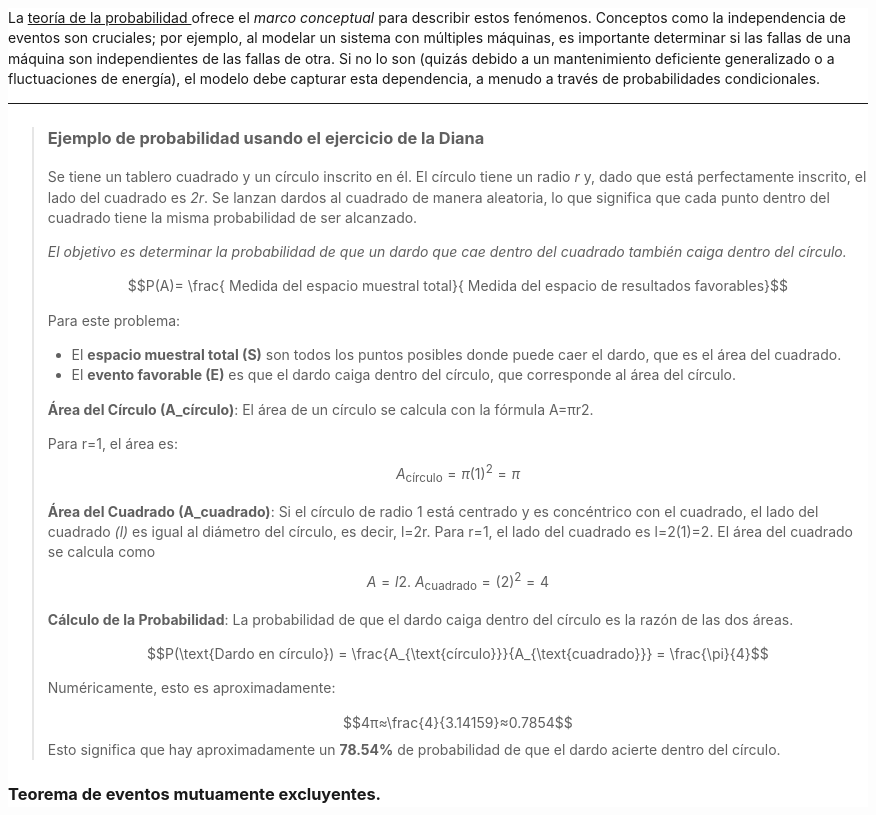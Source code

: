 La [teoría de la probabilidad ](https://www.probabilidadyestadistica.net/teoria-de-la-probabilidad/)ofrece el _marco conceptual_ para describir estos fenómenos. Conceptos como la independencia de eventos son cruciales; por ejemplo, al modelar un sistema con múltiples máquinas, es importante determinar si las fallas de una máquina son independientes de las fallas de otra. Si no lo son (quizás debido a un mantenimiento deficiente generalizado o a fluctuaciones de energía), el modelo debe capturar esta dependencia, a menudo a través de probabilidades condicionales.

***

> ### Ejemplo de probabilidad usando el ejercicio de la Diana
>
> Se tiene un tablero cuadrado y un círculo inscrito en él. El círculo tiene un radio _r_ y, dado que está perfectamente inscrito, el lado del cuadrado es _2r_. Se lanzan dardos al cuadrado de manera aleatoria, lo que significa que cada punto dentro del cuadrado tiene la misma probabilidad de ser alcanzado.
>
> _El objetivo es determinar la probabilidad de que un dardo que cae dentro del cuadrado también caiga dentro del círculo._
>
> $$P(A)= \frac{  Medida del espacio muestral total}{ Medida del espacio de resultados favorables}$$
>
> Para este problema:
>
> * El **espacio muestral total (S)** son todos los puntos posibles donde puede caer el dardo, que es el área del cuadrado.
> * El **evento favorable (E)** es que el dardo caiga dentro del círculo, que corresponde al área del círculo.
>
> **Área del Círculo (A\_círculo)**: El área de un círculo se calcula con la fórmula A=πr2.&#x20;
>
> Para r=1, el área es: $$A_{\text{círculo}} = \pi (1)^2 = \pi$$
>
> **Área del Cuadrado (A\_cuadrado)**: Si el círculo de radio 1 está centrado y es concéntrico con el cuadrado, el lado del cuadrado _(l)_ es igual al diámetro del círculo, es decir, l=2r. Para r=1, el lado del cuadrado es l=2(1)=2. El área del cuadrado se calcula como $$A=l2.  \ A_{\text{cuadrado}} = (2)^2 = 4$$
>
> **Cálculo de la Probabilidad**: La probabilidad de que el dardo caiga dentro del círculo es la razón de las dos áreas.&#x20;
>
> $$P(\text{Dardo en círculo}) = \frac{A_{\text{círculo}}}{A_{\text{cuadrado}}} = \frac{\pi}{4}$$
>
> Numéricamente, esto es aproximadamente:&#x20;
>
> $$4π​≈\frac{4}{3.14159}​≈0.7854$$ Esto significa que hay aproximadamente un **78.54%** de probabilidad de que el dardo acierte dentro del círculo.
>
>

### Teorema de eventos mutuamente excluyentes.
____
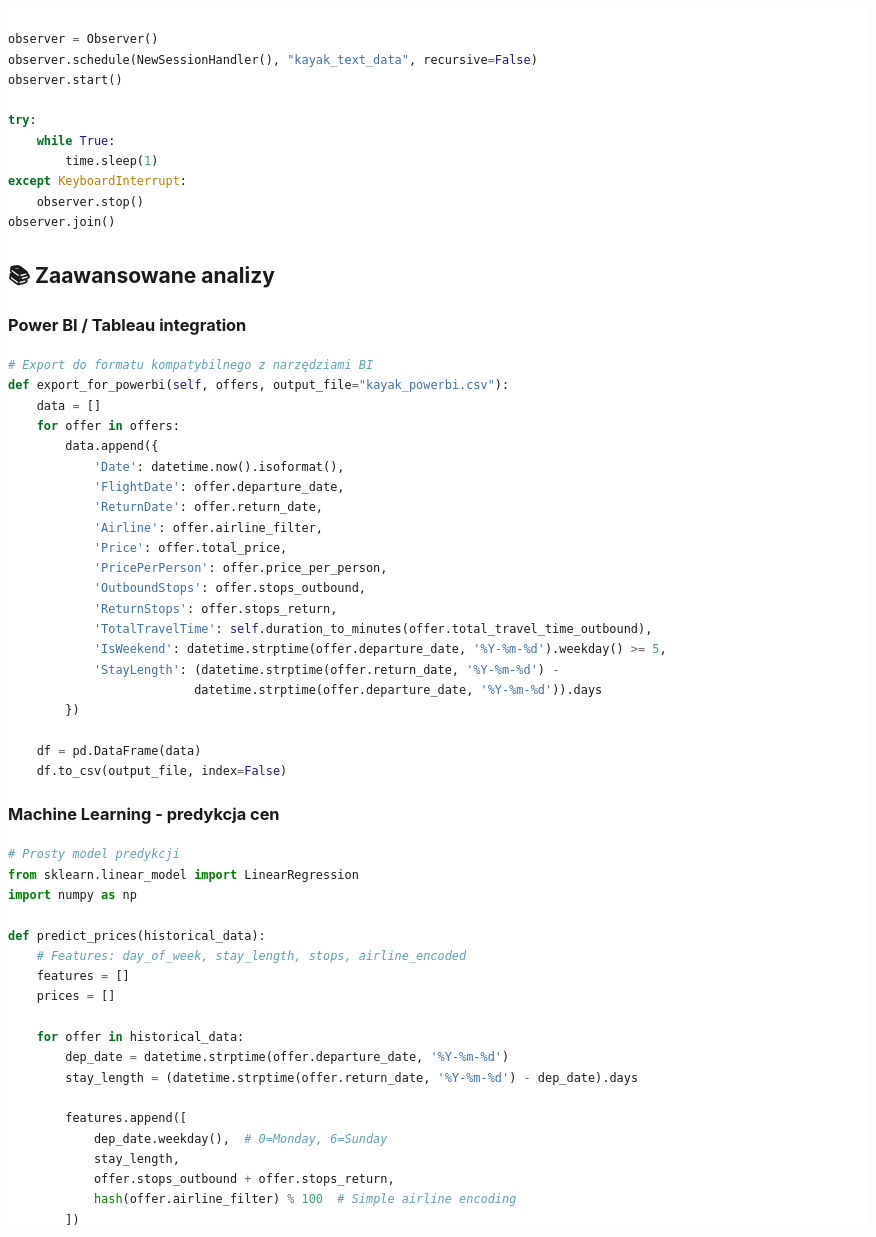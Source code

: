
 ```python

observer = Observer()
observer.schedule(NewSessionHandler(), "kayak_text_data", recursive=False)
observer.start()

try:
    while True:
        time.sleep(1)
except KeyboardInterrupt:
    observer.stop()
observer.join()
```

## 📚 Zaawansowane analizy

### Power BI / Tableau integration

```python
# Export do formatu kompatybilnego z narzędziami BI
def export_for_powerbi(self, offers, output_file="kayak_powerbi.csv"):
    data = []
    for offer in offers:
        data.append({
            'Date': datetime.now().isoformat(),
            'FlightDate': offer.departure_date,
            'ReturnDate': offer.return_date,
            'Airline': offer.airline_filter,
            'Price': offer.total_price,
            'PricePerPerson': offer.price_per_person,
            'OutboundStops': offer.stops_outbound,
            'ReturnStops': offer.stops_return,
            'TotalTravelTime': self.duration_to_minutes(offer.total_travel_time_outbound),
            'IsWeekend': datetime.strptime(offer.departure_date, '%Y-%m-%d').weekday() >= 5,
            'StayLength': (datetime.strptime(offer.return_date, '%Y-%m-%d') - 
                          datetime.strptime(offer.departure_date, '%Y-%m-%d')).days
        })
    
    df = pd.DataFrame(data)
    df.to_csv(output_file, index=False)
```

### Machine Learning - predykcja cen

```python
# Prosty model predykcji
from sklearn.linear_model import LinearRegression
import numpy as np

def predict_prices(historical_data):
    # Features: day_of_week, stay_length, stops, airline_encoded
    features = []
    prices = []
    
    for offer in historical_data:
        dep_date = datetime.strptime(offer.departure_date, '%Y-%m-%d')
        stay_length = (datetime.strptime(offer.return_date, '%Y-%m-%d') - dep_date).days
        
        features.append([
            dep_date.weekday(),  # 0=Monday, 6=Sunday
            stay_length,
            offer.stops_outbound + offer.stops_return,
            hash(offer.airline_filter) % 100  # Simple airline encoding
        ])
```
____
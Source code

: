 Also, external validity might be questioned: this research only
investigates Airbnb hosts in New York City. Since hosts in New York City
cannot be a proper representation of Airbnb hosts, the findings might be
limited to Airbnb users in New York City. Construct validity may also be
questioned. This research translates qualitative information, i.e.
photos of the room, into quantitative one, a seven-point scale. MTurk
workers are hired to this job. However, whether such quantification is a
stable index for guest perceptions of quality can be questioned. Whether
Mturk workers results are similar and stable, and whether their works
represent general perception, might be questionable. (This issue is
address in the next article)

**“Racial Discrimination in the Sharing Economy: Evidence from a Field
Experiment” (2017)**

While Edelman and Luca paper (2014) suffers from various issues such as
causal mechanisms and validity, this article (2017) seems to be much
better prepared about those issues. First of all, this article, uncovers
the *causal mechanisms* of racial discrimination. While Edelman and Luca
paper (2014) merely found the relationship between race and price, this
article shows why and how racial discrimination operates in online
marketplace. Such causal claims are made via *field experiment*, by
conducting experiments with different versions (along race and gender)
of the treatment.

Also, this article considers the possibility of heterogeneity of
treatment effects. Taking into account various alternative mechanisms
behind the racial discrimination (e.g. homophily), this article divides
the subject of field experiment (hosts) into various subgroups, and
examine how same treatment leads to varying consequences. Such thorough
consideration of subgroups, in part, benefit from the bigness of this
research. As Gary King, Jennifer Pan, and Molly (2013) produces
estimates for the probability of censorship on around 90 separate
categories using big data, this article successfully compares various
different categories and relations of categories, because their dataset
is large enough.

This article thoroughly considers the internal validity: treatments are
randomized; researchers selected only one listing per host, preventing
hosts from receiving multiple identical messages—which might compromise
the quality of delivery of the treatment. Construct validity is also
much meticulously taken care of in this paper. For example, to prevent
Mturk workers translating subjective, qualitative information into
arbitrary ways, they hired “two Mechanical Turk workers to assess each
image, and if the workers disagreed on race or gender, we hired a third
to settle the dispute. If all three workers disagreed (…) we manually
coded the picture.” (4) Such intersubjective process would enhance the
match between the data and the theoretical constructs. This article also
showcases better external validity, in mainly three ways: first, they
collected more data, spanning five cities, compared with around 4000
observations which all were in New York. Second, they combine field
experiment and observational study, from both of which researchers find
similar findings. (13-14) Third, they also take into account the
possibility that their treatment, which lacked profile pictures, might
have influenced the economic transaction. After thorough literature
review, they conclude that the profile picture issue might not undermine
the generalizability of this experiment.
____
What is being asked
Above are the records; from them, give again exactly the lines from the one containing "the *causal mechanisms*" through the one containing "consideration of subgroups, in", both included.

Reply
the *causal mechanisms* of racial discrimination. While Edelman and Luca
paper (2014) merely found the relationship between race and price, this
article shows why and how racial discrimination operates in online
marketplace. Such causal claims are made via *field experiment*, by
conducting experiments with different versions (along race and gender)
of the treatment.

Also, this article considers the possibility of heterogeneity of
treatment effects. Taking into account various alternative mechanisms
behind the racial discrimination (e.g. homophily), this article divides
the subject of field experiment (hosts) into various subgroups, and
examine how same treatment leads to varying consequences. Such thorough
consideration of subgroups, in part, benefit from the bigness of this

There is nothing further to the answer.